--- INFORMATION SHOWN ---
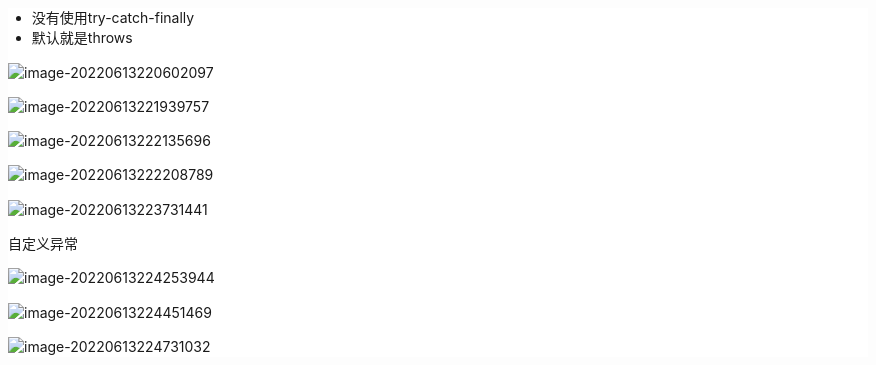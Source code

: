 * 没有使用try-catch-finally
* 默认就是throws

![image-20220613220602097](C:\Users\lyn95\AppData\Roaming\Typora\typora-user-images\image-20220613220602097.png)

![image-20220613221939757](C:\Users\lyn95\AppData\Roaming\Typora\typora-user-images\image-20220613221939757.png)

![image-20220613222135696](C:\Users\lyn95\AppData\Roaming\Typora\typora-user-images\image-20220613222135696.png)

![image-20220613222208789](C:\Users\lyn95\AppData\Roaming\Typora\typora-user-images\image-20220613222208789.png)

![image-20220613223731441](C:\Users\lyn95\AppData\Roaming\Typora\typora-user-images\image-20220613223731441.png)



自定义异常

![image-20220613224253944](C:\Users\lyn95\AppData\Roaming\Typora\typora-user-images\image-20220613224253944.png)

![image-20220613224451469](C:\Users\lyn95\AppData\Roaming\Typora\typora-user-images\image-20220613224451469.png)

![image-20220613224731032](C:\Users\lyn95\AppData\Roaming\Typora\typora-user-images\image-20220613224731032.png)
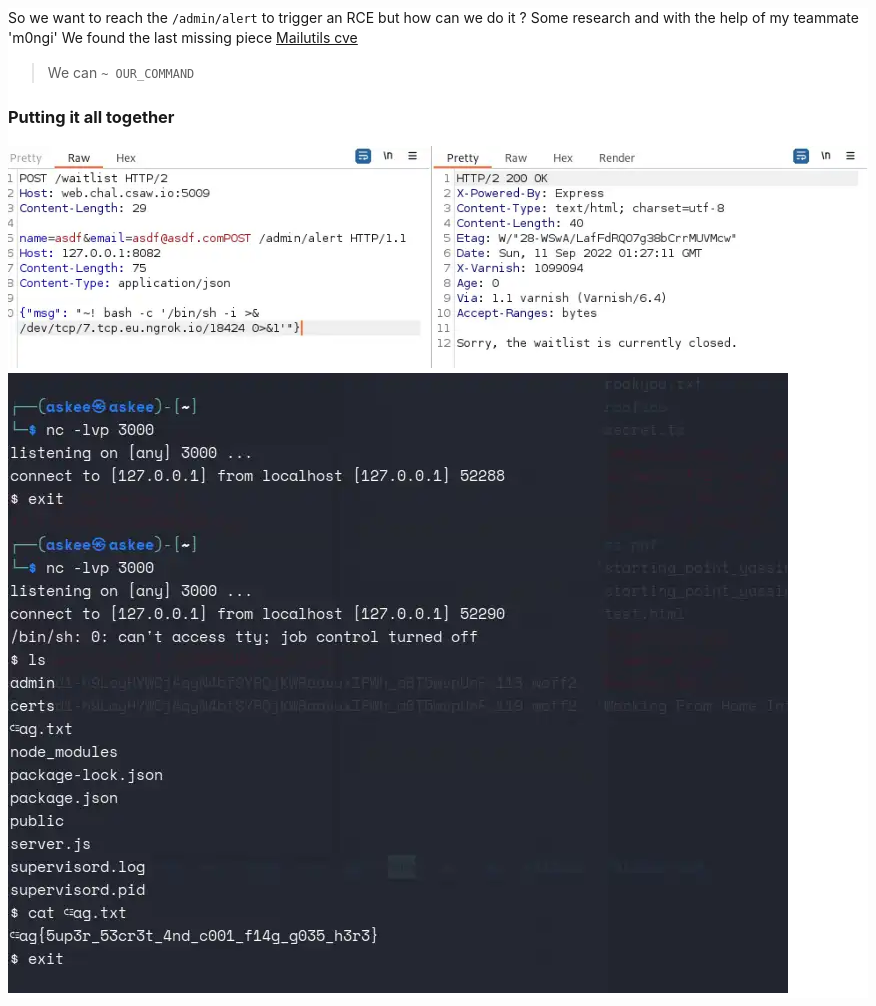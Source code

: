 So we want to reach the `/admin/alert` to trigger an RCE but how can we do it ? Some research and with the help of my teammate 'm0ngi' We found the last missing piece [Mailutils cve](./images/smuggling-mail-cve.webp)

> We can `~ OUR_COMMAND`

### Putting it all together

![smuggling mail request](images/smuggling-mail-trigger-request.webp)
![Smuggling mail rce ](images/smuggling-mail-rev-shell.webp)
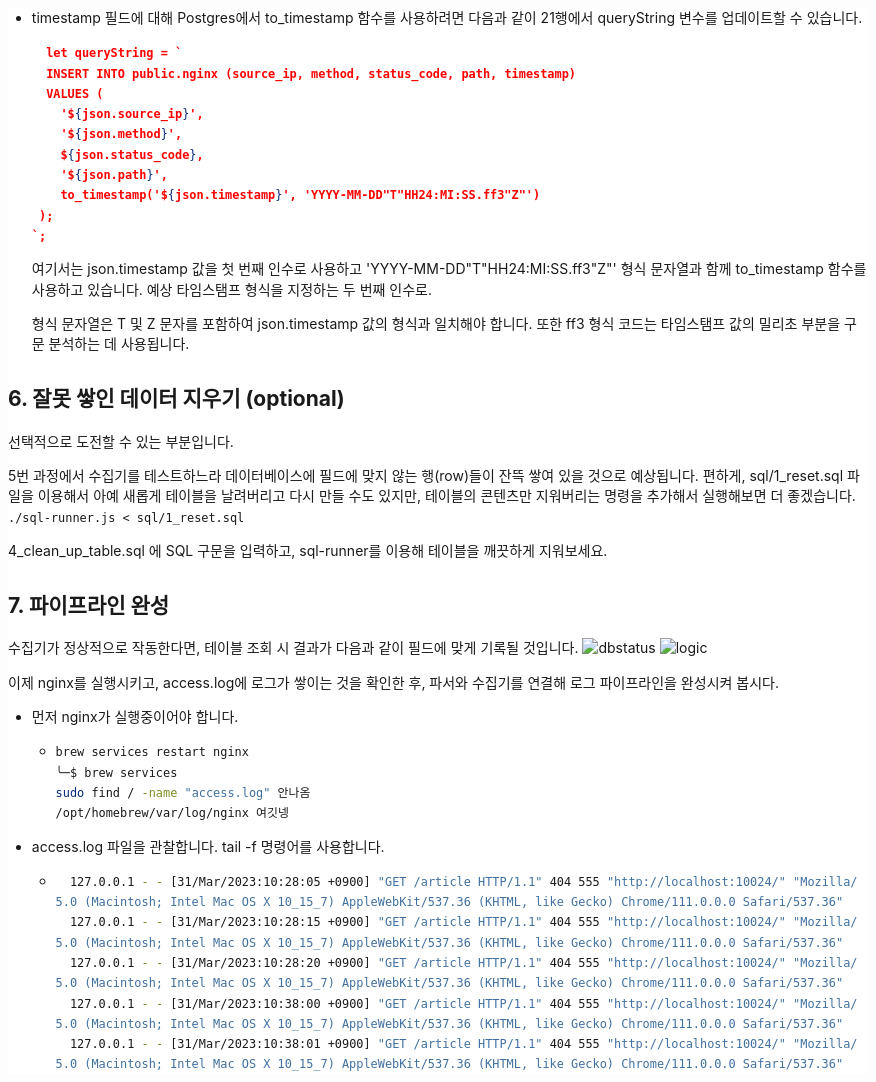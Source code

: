 - timestamp 필드에 대해 Postgres에서 to_timestamp 함수를 사용하려면 다음과 같이 21행에서 queryString 변수를 업데이트할 수 있습니다.
  ```json
    let queryString = `
    INSERT INTO public.nginx (source_ip, method, status_code, path, timestamp)
    VALUES (
      '${json.source_ip}',
      '${json.method}',
      ${json.status_code},
      '${json.path}',
      to_timestamp('${json.timestamp}', 'YYYY-MM-DD"T"HH24:MI:SS.ff3"Z"')
   );
  `;

  ```

  여기서는 json.timestamp 값을 첫 번째 인수로 사용하고 'YYYY-MM-DD"T"HH24:MI:SS.ff3"Z"' 형식 문자열과 함께 to_timestamp 함수를 사용하고 있습니다. 예상 타임스탬프 형식을 지정하는 두 번째 인수로.


  형식 문자열은 T 및 Z 문자를 포함하여 json.timestamp 값의 형식과 일치해야 합니다. 또한 ff3 형식 코드는 타임스탬프 값의 밀리초 부분을 구문 분석하는 데 사용됩니다.

## 6. 잘못 쌓인 데이터 지우기 (optional)
선택적으로 도전할 수 있는 부분입니다.

5번 과정에서 수집기를 테스트하느라 데이터베이스에 필드에 맞지 않는 행(row)들이 잔뜩 쌓여 있을 것으로 예상됩니다. 편하게, sql/1_reset.sql 파일을 이용해서 아예 새롭게 테이블을 날려버리고 다시 만들 수도 있지만, 테이블의 콘텐츠만 지워버리는 명령을 추가해서 실행해보면 더 좋겠습니다.  
```./sql-runner.js < sql/1_reset.sql```

4_clean_up_table.sql 에 SQL 구문을 입력하고, sql-runner를 이용해 테이블을 깨끗하게 지워보세요.

## 7. 파이프라인 완성

수집기가 정상적으로 작동한다면, 테이블 조회 시 결과가 다음과 같이 필드에 맞게 기록될 것입니다.
![dbstatus](./assets/dbstatus.png)
![logic](./assets/logic.png)

이제 nginx를 실행시키고, access.log에 로그가 쌓이는 것을 확인한 후, 파서와 수집기를 연결해 로그 파이프라인을 완성시켜 봅시다.  

- 먼저 nginx가 실행중이어야 합니다.
  - ```bash
    brew services restart nginx
    ╰─$ brew services
    sudo find / -name "access.log" 안나옴
    /opt/homebrew/var/log/nginx 여깃넹

    ```
- access.log 파일을 관찰합니다. tail -f 명령어를 사용합니다.
  - ```bash
      127.0.0.1 - - [31/Mar/2023:10:28:05 +0900] "GET /article HTTP/1.1" 404 555 "http://localhost:10024/" "Mozilla/5.0 (Macintosh; Intel Mac OS X 10_15_7) AppleWebKit/537.36 (KHTML, like Gecko) Chrome/111.0.0.0 Safari/537.36"
      127.0.0.1 - - [31/Mar/2023:10:28:15 +0900] "GET /article HTTP/1.1" 404 555 "http://localhost:10024/" "Mozilla/5.0 (Macintosh; Intel Mac OS X 10_15_7) AppleWebKit/537.36 (KHTML, like Gecko) Chrome/111.0.0.0 Safari/537.36"
      127.0.0.1 - - [31/Mar/2023:10:28:20 +0900] "GET /article HTTP/1.1" 404 555 "http://localhost:10024/" "Mozilla/5.0 (Macintosh; Intel Mac OS X 10_15_7) AppleWebKit/537.36 (KHTML, like Gecko) Chrome/111.0.0.0 Safari/537.36"
      127.0.0.1 - - [31/Mar/2023:10:38:00 +0900] "GET /article HTTP/1.1" 404 555 "http://localhost:10024/" "Mozilla/5.0 (Macintosh; Intel Mac OS X 10_15_7) AppleWebKit/537.36 (KHTML, like Gecko) Chrome/111.0.0.0 Safari/537.36"
      127.0.0.1 - - [31/Mar/2023:10:38:01 +0900] "GET /article HTTP/1.1" 404 555 "http://localhost:10024/" "Mozilla/5.0 (Macintosh; Intel Mac OS X 10_15_7) AppleWebKit/537.36 (KHTML, like Gecko) Chrome/111.0.0.0 Safari/537.36"
```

--- TASK TO CARRY OUT ---
The reply must consist of the complete listing, reproduced exactly, with no images.

--- TASK ANSWER ---
Source code

: * 没有使用try-catch-finally
* 默认就是throws

![image-20220613220602097](C:\Users\lyn95\AppData\Roaming\Typora\typora-user-images\image-20220613220602097.png)

![image-20220613221939757](C:\Users\lyn95\AppData\Roaming\Typora\typora-user-images\image-20220613221939757.png)

![image-20220613222135696](C:\Users\lyn95\AppData\Roaming\Typora\typora-user-images\image-20220613222135696.png)

![image-20220613222208789](C:\Users\lyn95\AppData\Roaming\Typora\typora-user-images\image-20220613222208789.png)

![image-20220613223731441](C:\Users\lyn95\AppData\Roaming\Typora\typora-user-images\image-20220613223731441.png)



自定义异常

![image-20220613224253944](C:\Users\lyn95\AppData\Roaming\Typora\typora-user-images\image-20220613224253944.png)

![image-20220613224451469](C:\Users\lyn95\AppData\Roaming\Typora\typora-user-images\image-20220613224451469.png)

![image-20220613224731032](C:\Users\lyn95\AppData\Roaming\Typora\typora-user-images\image-20220613224731032.png)
Source code

: So we want to reach the `/admin/alert` to trigger an RCE but how can we do it ? Some research and with the help of my teammate 'm0ngi' We found the last missing piece [Mailutils cve](./images/smuggling-mail-cve.webp)

> We can `~ OUR_COMMAND`

### Putting it all together

![smuggling mail request](images/smuggling-mail-trigger-request.webp)
![Smuggling mail rce ](images/smuggling-mail-rev-shell.webp)
Source code

: - timestamp 필드에 대해 Postgres에서 to_timestamp 함수를 사용하려면 다음과 같이 21행에서 queryString 변수를 업데이트할 수 있습니다.
  ```json
    let queryString = `
    INSERT INTO public.nginx (source_ip, method, status_code, path, timestamp)
    VALUES (
      '${json.source_ip}',
      '${json.method}',
      ${json.status_code},
      '${json.path}',
      to_timestamp('${json.timestamp}', 'YYYY-MM-DD"T"HH24:MI:SS.ff3"Z"')
   );
  `;

  ```

  여기서는 json.timestamp 값을 첫 번째 인수로 사용하고 'YYYY-MM-DD"T"HH24:MI:SS.ff3"Z"' 형식 문자열과 함께 to_timestamp 함수를 사용하고 있습니다. 예상 타임스탬프 형식을 지정하는 두 번째 인수로.


  형식 문자열은 T 및 Z 문자를 포함하여 json.timestamp 값의 형식과 일치해야 합니다. 또한 ff3 형식 코드는 타임스탬프 값의 밀리초 부분을 구문 분석하는 데 사용됩니다.

## 6. 잘못 쌓인 데이터 지우기 (optional)
선택적으로 도전할 수 있는 부분입니다.

5번 과정에서 수집기를 테스트하느라 데이터베이스에 필드에 맞지 않는 행(row)들이 잔뜩 쌓여 있을 것으로 예상됩니다. 편하게, sql/1_reset.sql 파일을 이용해서 아예 새롭게 테이블을 날려버리고 다시 만들 수도 있지만, 테이블의 콘텐츠만 지워버리는 명령을 추가해서 실행해보면 더 좋겠습니다.  
```./sql-runner.js < sql/1_reset.sql```

4_clean_up_table.sql 에 SQL 구문을 입력하고, sql-runner를 이용해 테이블을 깨끗하게 지워보세요.

## 7. 파이프라인 완성

수집기가 정상적으로 작동한다면, 테이블 조회 시 결과가 다음과 같이 필드에 맞게 기록될 것입니다.
![dbstatus](./assets/dbstatus.png)
![logic](./assets/logic.png)

이제 nginx를 실행시키고, access.log에 로그가 쌓이는 것을 확인한 후, 파서와 수집기를 연결해 로그 파이프라인을 완성시켜 봅시다.  

- 먼저 nginx가 실행중이어야 합니다.
  - ```bash
    brew services restart nginx
    ╰─$ brew services
    sudo find / -name "access.log" 안나옴
    /opt/homebrew/var/log/nginx 여깃넹

    ```
- access.log 파일을 관찰합니다. tail -f 명령어를 사용합니다.
  - ```bash
      127.0.0.1 - - [31/Mar/2023:10:28:05 +0900] "GET /article HTTP/1.1" 404 555 "http://localhost:10024/" "Mozilla/5.0 (Macintosh; Intel Mac OS X 10_15_7) AppleWebKit/537.36 (KHTML, like Gecko) Chrome/111.0.0.0 Safari/537.36"
      127.0.0.1 - - [31/Mar/2023:10:28:15 +0900] "GET /article HTTP/1.1" 404 555 "http://localhost:10024/" "Mozilla/5.0 (Macintosh; Intel Mac OS X 10_15_7) AppleWebKit/537.36 (KHTML, like Gecko) Chrome/111.0.0.0 Safari/537.36"
      127.0.0.1 - - [31/Mar/2023:10:28:20 +0900] "GET /article HTTP/1.1" 404 555 "http://localhost:10024/" "Mozilla/5.0 (Macintosh; Intel Mac OS X 10_15_7) AppleWebKit/537.36 (KHTML, like Gecko) Chrome/111.0.0.0 Safari/537.36"
      127.0.0.1 - - [31/Mar/2023:10:38:00 +0900] "GET /article HTTP/1.1" 404 555 "http://localhost:10024/" "Mozilla/5.0 (Macintosh; Intel Mac OS X 10_15_7) AppleWebKit/537.36 (KHTML, like Gecko) Chrome/111.0.0.0 Safari/537.36"
      127.0.0.1 - - [31/Mar/2023:10:38:01 +0900] "GET /article HTTP/1.1" 404 555 "http://localhost:10024/" "Mozilla/5.0 (Macintosh; Intel Mac OS X 10_15_7) AppleWebKit/537.36 (KHTML, like Gecko) Chrome/111.0.0.0 Safari/537.36"
```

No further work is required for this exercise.